Novel Conformation of the S Protein – ACE2 Interface Revealed
Simulation structures of the S protein RBD were clustered based on the RMSD deviation of the residues in contact with the mapped spots at the PPI interface. Clustering resulted in a total of 7 centroid structures that were used in molecular docking. Due to significant conformational differences observed at the PPI interface, these structures were divided into two models for which different docking coordinates were used. Models 1 and 2 contained 4 and 3 structures, respectively.In model1, conformations of Tyr505 and Arg403 resembled the crystal structure (Fig. 2).
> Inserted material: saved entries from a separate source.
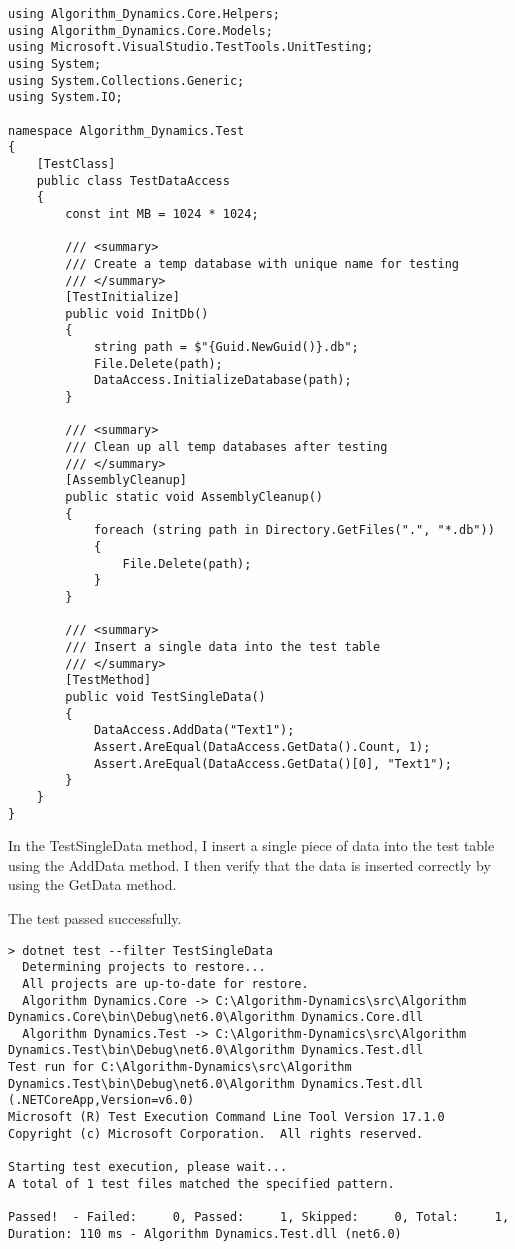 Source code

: \documentclass[report.tex]{subfiles}
\begin{document}
\begin{verbatim}
using Algorithm_Dynamics.Core.Helpers;
using Algorithm_Dynamics.Core.Models;
using Microsoft.VisualStudio.TestTools.UnitTesting;
using System;
using System.Collections.Generic;
using System.IO;

namespace Algorithm_Dynamics.Test
{
    [TestClass]
    public class TestDataAccess
    {
        const int MB = 1024 * 1024;

        /// <summary>
        /// Create a temp database with unique name for testing
        /// </summary>
        [TestInitialize]
        public void InitDb()
        {
            string path = $"{Guid.NewGuid()}.db";
            File.Delete(path);
            DataAccess.InitializeDatabase(path);
        }

        /// <summary>
        /// Clean up all temp databases after testing
        /// </summary>
        [AssemblyCleanup]
        public static void AssemblyCleanup()
        {
            foreach (string path in Directory.GetFiles(".", "*.db"))
            {
                File.Delete(path);
            }
        }

        /// <summary>
        /// Insert a single data into the test table
        /// </summary>
        [TestMethod]
        public void TestSingleData()
        {
            DataAccess.AddData("Text1");
            Assert.AreEqual(DataAccess.GetData().Count, 1);
            Assert.AreEqual(DataAccess.GetData()[0], "Text1");
        }
    }
}
\end{verbatim}

In the TestSingleData method, I insert a single piece of data into the test table using the AddData method. I then verify that the data is inserted correctly by using the GetData method.

The test passed successfully.

\begin{verbatim}
> dotnet test --filter TestSingleData
  Determining projects to restore...
  All projects are up-to-date for restore.
  Algorithm Dynamics.Core -> C:\Algorithm-Dynamics\src\Algorithm Dynamics.Core\bin\Debug\net6.0\Algorithm Dynamics.Core.dll
  Algorithm Dynamics.Test -> C:\Algorithm-Dynamics\src\Algorithm Dynamics.Test\bin\Debug\net6.0\Algorithm Dynamics.Test.dll
Test run for C:\Algorithm-Dynamics\src\Algorithm Dynamics.Test\bin\Debug\net6.0\Algorithm Dynamics.Test.dll (.NETCoreApp,Version=v6.0)
Microsoft (R) Test Execution Command Line Tool Version 17.1.0
Copyright (c) Microsoft Corporation.  All rights reserved.

Starting test execution, please wait...
A total of 1 test files matched the specified pattern.

Passed!  - Failed:     0, Passed:     1, Skipped:     0, Total:     1, Duration: 110 ms - Algorithm Dynamics.Test.dll (net6.0)
\end{verbatim}
\end{document}
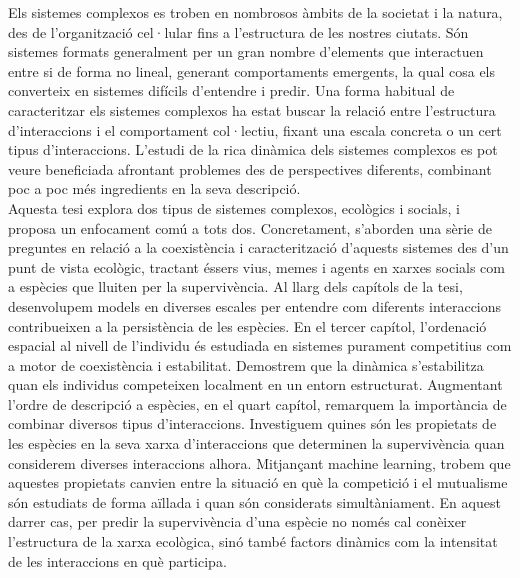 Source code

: Els sistemes complexos es troben en nombrosos àmbits de la societat i la natura, des de l'organització cel·lular fins a l'estructura de les nostres ciutats. Són sistemes formats generalment per un gran nombre d'elements que interactuen entre si de forma no lineal, generant comportaments emergents, la qual cosa els converteix en sistemes difícils d'entendre i predir. Una forma habitual de caracteritzar els sistemes complexos ha estat buscar la relació entre l'estructura d'interaccions i el comportament col·lectiu, fixant una escala concreta o un cert tipus d'interaccions. L'estudi de la rica dinàmica dels sistemes complexos es pot veure beneficiada afrontant problemes des de perspectives diferents, combinant poc a poc més ingredients en la seva descripció. \\

Aquesta tesi explora dos tipus de sistemes complexos, ecològics i socials, i proposa un enfocament comú a tots dos. Concretament, s'aborden una sèrie de preguntes en relació a la coexistència i caracterització d'aquests sistemes des d'un punt de vista ecològic, tractant éssers vius, memes i agents en xarxes socials com a espècies que lluiten per la supervivència. Al llarg dels capítols de la tesi, desenvolupem models en diverses escales per entendre com diferents interaccions contribueixen a la persistència de les espècies. En el tercer capítol, l'ordenació espacial al nivell de l'individu és estudiada en sistemes purament competitius com a motor de coexistència i estabilitat. Demostrem que la dinàmica s'estabilitza quan els individus competeixen localment en un entorn estructurat. Augmentant l'ordre de descripció a espècies, en el quart capítol, remarquem la importància de combinar diversos tipus d'interaccions. Investiguem quines són les propietats de les espècies en la seva xarxa d'interaccions que determinen la supervivència quan considerem diverses interaccions alhora. Mitjançant machine learning, trobem que aquestes propietats canvien entre la situació en què la competició i el mutualisme són estudiats de forma aïllada i quan són considerats simultàniament. En aquest darrer cas, per predir la supervivència d'una espècie no només cal conèixer l'estructura de la xarxa ecològica, sinó també factors dinàmics com la intensitat de les interaccions en què participa. \\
A groove-like region was observed below Arg403 and next to Tyr505. Depth of the groove was increased by sidechain of Glu406 turning away from Tyr495 to form a salt bridge with either Arg403 or Arg408. Clustering of probe poses at cluster 0 showed 1P3 forming π-stacking interaction with Tyr505 and hydrogen bonding with the backbone amide of Gly502 (Fig. 1; Fig. 2). 1P3 at this site overlapped with the sidechain of ACE2 Lys353 in S protein – ACE2 complex, suggesting a potential mechanism for inhibition. For model1 structures, compounds were sought to utilize this site by forming similar interactions to those formed by the 1P3 centroid probe.
Fig. 2.
S protein RBD PPI interface conformations revealed by MixMD simulations. Model1 conformation on the left panel, Model2 conformation on the right panel. RBD is represented as white transparent surface. Residues Y505 and R403 are shown as sticks with the following atom coloring: C = white, O = red, N = blue, H = white. In addition, NIB-models generated of these conformations are shown as spheres and blue transparent surface. NIB-model atom colorings are: Neutral = cyan, negatively charged = red, positively charged = blue. 1P3 probes incorporated in the NIB-models are shown as sticks and the same atom colorings as RBD residues except for carbon atoms that are colored cyan.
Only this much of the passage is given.